With that at startup the agent loads only the name and description strings of available skills to generate local vector embeddings. Vector embeddings are mathematical representations of meaning and essentially semantic coordinates in a high-dimensional space. When you submit a prompt, the agent performs a quick semantic vector search. It compares the mathematical meaning of your request against your available skills, instantly fetching only the ones that match your intent. Only for these high-confidence matched skills does the agent inject the full markdown instructions below the "---" separator into the active context window. This shifts the payload cost from a permanent tax to a just-in-time asset.

Since then, Anthropic released MCP Tool Search as a native, automatic feature within Claude Code. Rather than loading all MCP Server tools right away, it indexes your connected tool descriptions and dynamically lazy-loads tools based on your highly specific prompt. However this only delays the inevitable.

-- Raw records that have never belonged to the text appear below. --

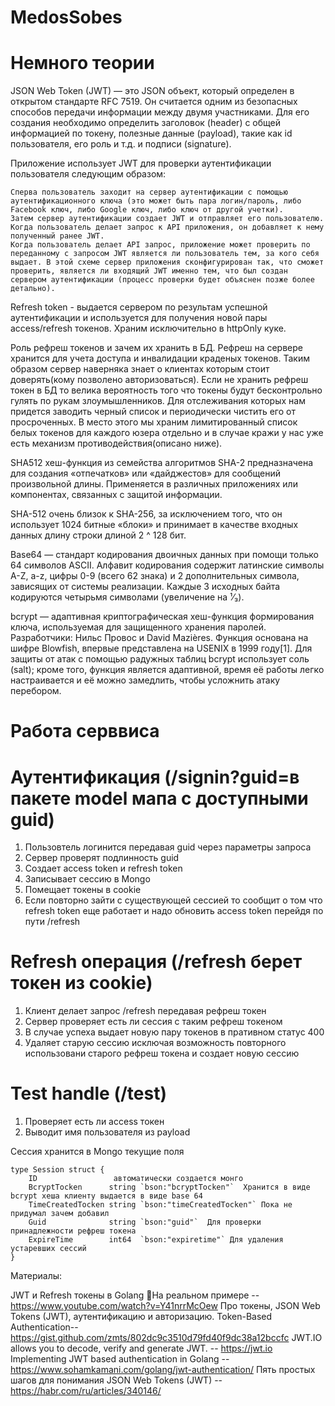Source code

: # MedosSobes

# Немного теории

JSON Web Token (JWT) — это JSON объект, который определен в открытом стандарте RFC 7519. Он считается одним из безопасных способов передачи информации между двумя участниками. Для его создания необходимо определить заголовок (header) с общей информацией по токену, полезные данные (payload), такие как id пользователя, его роль и т.д. и подписи (signature).

Приложение использует JWT для проверки аутентификации пользователя следующим образом:

    Сперва пользователь заходит на сервер аутентификации с помощью аутентификационного ключа (это может быть пара логин/пароль, либо Facebook ключ, либо Google ключ, либо ключ от другой учетки).
    Затем сервер аутентификации создает JWT и отправляет его пользователю.
    Когда пользователь делает запрос к API приложения, он добавляет к нему полученный ранее JWT.
    Когда пользователь делает API запрос, приложение может проверить по переданному с запросом JWT является ли пользователь тем, за кого себя выдает. В этой схеме сервер приложения сконфигурирован так, что сможет проверить, является ли входящий JWT именно тем, что был создан сервером аутентификации (процесс проверки будет объяснен позже более детально).

Refresh token - выдается сервером по результам успешной аутентификации и используется для получения новой пары access/refresh токенов. Храним исключительно в httpOnly куке.

Роль рефреш токенов и зачем их хранить в БД. Рефреш на сервере хранится для учета доступа и инвалидации краденых токенов. Таким образом сервер наверняка знает о клиентах которым стоит доверять(кому позволено авторизоваться). Если не хранить рефреш токен в БД то велика вероятность того что токены будут бесконтрольно гулять по рукам злоумышленников. Для отслеживания которых нам придется заводить черный список и периодически чистить его от просроченных. В место этого мы храним лимитированный список белых токенов для каждого юзера отдельно и в случае кражи у нас уже есть механизм противодействия(описано ниже).

SHA512 хеш-функция из семейства алгоритмов SHA-2 предназначена для создания «отпечатков» или «дайджестов» для сообщений произвольной длины. Применяется в различных приложениях или компонентах, связанных с защитой информации. 

SHA-512 очень близок к SHA-256, за исключением того, что он использует 1024 битные «блоки» и принимает в качестве входных данных длину строки длиной 2 ^ 128 бит. 

Base64 — стандарт кодирования двоичных данных при помощи только 64 символов ASCII. Алфавит кодирования содержит латинские символы A-Z, a-z, цифры 0-9 (всего 62 знака) и 2 дополнительных символа, зависящих от системы реализации. Каждые 3 исходных байта кодируются четырьмя символами (увеличение на ¹⁄₃). 

bcrypt — адаптивная криптографическая хеш-функция формирования ключа, используемая для защищенного хранения паролей. Разработчики: Нильс Провос и David Mazières. Функция основана на шифре Blowfish, впервые представлена на USENIX в 1999 году[1]. Для защиты от атак с помощью радужных таблиц bcrypt использует соль (salt); кроме того, функция является адаптивной, время её работы легко настраивается и её можно замедлить, чтобы усложнить атаку перебором. 


# Работа серввиса
# Аутентификация (/signin?guid=в пакете model мапа с доступными guid)

1) Пользовтель логинится передавая guid через параметры запроса
2) Сервер проверят подлинность guid
3) Создает access token и refresh token
4) Записывает сессию в Mongo 
5) Помещает токены в cookie
6) Если повторно зайти с существующей сессией то сообщит о том что refresh token еще работает и надо обновить access token перейдя по пути /refresh


# Refresh операция (/refresh берет токен из cookie)
1) Клиент делает запрос /refresh передавая рефреш токен
2) Сервер проверяет есть ли сессия с таким рефреш токеном
3) В случае успеха выдает новую пару токенов в пративном статус 400
4) Удаляет старую сессию исключая возможность повторного использовани старого рефреш токена и создает новую сессию

# Test handle (/test)
1) Проверяет есть ли access токен 
2) Выводит имя пользователя из payload 
   
Сессия хранится в Mongo текущие поля  
``` 
type Session struct {
    ID                 автоматически создается монго
	BcryptTocken      string `bson:"bcryptTocken"`  Хранится в виде bcrypt хеша клиенту выдается в виде base 64
	TimeCreatedTocken string `bson:"timeCreatedTocken"` Пока не придумал зачем добавил 
	Guid              string `bson:"guid"`  Для проверки принадлежности рефреш токена
	ExpireTime        int64  `bson:"expiretime"` Для удаления устаревших сессий
} 

```



Материалы:

JWT и Refresh токены в Golang 🚀На реальном примере -- https://www.youtube.com/watch?v=Y41nrrMcOew
Про токены, JSON Web Tokens (JWT), аутентификацию и авторизацию. Token-Based Authentication-- https://gist.github.com/zmts/802dc9c3510d79fd40f9dc38a12bccfc
JWT.IO allows you to decode, verify and generate JWT. -- https://jwt.io
Implementing JWT based authentication in Golang -- https://www.sohamkamani.com/golang/jwt-authentication/
Пять простых шагов для понимания JSON Web Tokens (JWT) -- https://habr.com/ru/articles/340146/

The moment your prompt triggers a match or worse matches multiple MCP Server tools, the agent dumps all of those schemas straight into the context window. From that turn onwards, those definitions are permanently trapped in your trailing history, sticking you with the exact same compounding token tax on every subsequent prompt.

A more sophisticated approach is Cloudflare's Code Mode MCP Server, which is now considered the best practice for an MCP Server with more than 2 tools. Rather than exposing hundreds of distinct API endpoints as individual tools, Cloudflare exposes only a search() and an execute() tool. One tool searches their embedded OpenAPI specification to find the right API and schema. The other tool executes the needed API calls in a secure JavaScript sandbox, providing the agent with the tools it needs and the results of their execution.

As major platforms like GitHub Copilot move toward token based billing, and it is being reported that even global players like Microsoft go away from frontier models like Claude adjusting their pricing tiers, token optimization is becoming a core discipline of software engineering.

We have to ask ourselves: are all the local MCP servers running in our background truly necessary? Or could a meticulously written SKILL.md paired with a native CLI tool or a direct API key with a cheaper AI model deliver identical execution accuracy at a fraction of the token cost? In the age of agentic engineering, keeping your context lean is the ultimate competitive advantage.